After 10 days of deliberation, a Los Angeles jury found disgraced movie mogul Harvey Weinstein guilty of one count of rape on December 19, 2022.

Weinstein, 70, was charged in Los Angeles with seven sexual assault counts involving four women: three counts of forcible rape, two counts of sexual battery by restraint, one count of forcible oral copulation, and one count of sexual penetration by a foreign object. He pleaded not guilty to all charges.

In addition to the one count of rape, Weinstein was found guilty of forced oral copulation and another sexual misconduct count relating to one of the four victims. 

The jury did not reach a verdict on charges relating to two other alleged victims, one of whom was Jennifer Siebel-Newsom, the wife of Governor Gavin Newsom. With no verdicts relating to the allegations from these two women, the court declared a mistrial.

As a result of the decision, the charges were formally dismissed Tuesday. Weinstein was sentenced in February to 16 years in prison for the charges on which he was convicted for sexually assaulting a model-actress in a Los Angeles hotel room a decade ago.

He was acquitted of a sexual battery charge brought forth by a massage therapist who treated Weinstein at a hotel in 2010. 

Weinstein is already serving a 23-year prison sentence for his convictions for sexually assaulting two women in New York.
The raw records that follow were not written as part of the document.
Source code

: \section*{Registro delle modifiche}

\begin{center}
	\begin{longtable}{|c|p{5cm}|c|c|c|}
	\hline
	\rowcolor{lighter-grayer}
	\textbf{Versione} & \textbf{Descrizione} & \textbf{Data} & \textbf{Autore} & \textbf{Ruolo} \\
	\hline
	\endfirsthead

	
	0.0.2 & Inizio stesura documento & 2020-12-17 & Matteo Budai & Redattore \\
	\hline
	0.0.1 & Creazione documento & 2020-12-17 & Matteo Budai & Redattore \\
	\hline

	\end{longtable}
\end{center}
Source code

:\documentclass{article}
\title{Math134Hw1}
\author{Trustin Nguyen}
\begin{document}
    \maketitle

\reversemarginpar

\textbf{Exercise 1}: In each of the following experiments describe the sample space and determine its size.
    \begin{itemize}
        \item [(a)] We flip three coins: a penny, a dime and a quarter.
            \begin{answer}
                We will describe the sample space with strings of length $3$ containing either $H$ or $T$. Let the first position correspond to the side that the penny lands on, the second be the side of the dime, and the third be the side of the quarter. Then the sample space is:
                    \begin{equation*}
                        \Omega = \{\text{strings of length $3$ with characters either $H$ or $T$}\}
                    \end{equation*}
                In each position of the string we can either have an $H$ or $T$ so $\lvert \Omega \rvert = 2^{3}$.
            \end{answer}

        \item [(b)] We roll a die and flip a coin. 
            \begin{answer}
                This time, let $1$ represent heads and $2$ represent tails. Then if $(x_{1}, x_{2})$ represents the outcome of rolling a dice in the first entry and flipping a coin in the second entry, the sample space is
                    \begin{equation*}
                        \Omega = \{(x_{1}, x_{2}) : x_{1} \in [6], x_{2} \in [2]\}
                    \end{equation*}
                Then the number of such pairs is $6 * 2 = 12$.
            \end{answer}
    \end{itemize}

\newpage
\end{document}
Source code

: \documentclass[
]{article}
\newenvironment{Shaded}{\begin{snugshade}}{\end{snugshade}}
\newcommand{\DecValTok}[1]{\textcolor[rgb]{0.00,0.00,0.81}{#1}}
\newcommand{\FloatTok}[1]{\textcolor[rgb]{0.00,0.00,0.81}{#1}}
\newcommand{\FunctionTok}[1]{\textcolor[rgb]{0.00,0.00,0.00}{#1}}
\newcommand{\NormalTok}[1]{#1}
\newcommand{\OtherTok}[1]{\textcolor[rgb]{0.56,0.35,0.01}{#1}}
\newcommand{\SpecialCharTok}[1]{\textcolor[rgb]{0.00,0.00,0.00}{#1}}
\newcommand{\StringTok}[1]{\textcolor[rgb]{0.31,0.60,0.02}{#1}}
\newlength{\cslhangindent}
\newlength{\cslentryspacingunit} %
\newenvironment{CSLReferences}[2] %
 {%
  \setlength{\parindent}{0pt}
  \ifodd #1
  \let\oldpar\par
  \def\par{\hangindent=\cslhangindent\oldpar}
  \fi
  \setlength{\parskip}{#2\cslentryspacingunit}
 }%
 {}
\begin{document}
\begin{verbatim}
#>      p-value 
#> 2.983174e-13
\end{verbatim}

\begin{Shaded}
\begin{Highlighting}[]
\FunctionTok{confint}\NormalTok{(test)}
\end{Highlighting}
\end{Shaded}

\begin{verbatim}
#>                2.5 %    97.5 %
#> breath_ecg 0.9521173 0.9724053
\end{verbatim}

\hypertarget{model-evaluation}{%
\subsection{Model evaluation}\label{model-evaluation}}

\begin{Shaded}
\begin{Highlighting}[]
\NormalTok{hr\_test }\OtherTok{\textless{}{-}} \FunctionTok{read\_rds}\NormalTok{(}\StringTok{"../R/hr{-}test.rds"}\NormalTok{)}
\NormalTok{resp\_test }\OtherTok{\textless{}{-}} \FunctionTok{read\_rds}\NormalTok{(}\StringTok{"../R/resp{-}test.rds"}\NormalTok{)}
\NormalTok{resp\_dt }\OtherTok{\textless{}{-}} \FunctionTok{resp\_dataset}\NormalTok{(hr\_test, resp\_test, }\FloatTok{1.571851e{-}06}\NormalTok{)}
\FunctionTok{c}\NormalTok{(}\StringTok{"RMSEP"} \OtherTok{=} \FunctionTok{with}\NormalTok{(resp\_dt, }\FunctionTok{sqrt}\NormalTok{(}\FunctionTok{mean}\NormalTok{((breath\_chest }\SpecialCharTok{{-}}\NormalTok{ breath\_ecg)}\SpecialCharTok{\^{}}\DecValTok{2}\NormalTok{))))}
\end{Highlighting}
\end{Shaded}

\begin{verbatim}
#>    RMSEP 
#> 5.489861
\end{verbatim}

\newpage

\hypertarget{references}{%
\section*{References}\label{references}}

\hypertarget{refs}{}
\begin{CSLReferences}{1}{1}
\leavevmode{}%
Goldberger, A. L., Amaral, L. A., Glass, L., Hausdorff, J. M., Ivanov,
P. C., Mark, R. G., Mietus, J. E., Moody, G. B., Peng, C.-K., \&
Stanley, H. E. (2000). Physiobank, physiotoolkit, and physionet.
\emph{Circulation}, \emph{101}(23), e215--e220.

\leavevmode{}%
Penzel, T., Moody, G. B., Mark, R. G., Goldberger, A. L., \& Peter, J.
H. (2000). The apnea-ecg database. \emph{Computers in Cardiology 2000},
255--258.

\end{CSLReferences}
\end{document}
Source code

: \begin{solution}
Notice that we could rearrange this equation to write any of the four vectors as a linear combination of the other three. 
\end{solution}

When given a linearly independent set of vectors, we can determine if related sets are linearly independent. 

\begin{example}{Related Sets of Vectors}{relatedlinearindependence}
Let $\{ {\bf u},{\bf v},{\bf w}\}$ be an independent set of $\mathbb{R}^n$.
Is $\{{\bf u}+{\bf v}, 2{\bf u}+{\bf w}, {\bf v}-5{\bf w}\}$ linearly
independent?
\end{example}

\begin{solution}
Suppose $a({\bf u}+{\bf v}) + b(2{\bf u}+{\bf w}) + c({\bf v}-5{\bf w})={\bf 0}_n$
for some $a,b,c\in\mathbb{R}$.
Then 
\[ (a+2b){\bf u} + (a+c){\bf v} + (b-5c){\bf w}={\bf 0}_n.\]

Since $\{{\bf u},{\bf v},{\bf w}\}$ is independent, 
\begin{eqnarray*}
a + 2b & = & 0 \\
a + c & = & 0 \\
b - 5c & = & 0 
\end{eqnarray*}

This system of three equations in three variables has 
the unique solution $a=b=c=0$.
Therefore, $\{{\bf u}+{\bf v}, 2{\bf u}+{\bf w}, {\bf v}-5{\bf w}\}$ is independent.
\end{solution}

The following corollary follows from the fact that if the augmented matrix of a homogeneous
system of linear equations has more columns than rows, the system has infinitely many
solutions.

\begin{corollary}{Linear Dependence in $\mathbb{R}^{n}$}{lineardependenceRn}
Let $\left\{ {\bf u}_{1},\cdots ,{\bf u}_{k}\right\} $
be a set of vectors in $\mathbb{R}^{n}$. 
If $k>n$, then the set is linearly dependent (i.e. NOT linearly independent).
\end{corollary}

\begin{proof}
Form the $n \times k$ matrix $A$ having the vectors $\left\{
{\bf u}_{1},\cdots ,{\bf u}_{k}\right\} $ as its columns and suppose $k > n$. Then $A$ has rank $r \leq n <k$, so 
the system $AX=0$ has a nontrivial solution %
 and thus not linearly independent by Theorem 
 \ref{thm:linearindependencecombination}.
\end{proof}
Weinstein's sentence in Los Angeles will be served consecutively to his sentence in the New York case.

The former Hollywood mogul and co-founder of the entertainment company Miramax —  which produced movies like "Pulp Fiction" and "Shakespeare in Love" and which became ground zero for a litany of sex abuse allegations that came to light with the rise of the #MeToo movement — originally faced 11 charges in Los Angeles that, when taken together, could have amounted to a 65-year prison sentence had the jury found him guilty on all counts.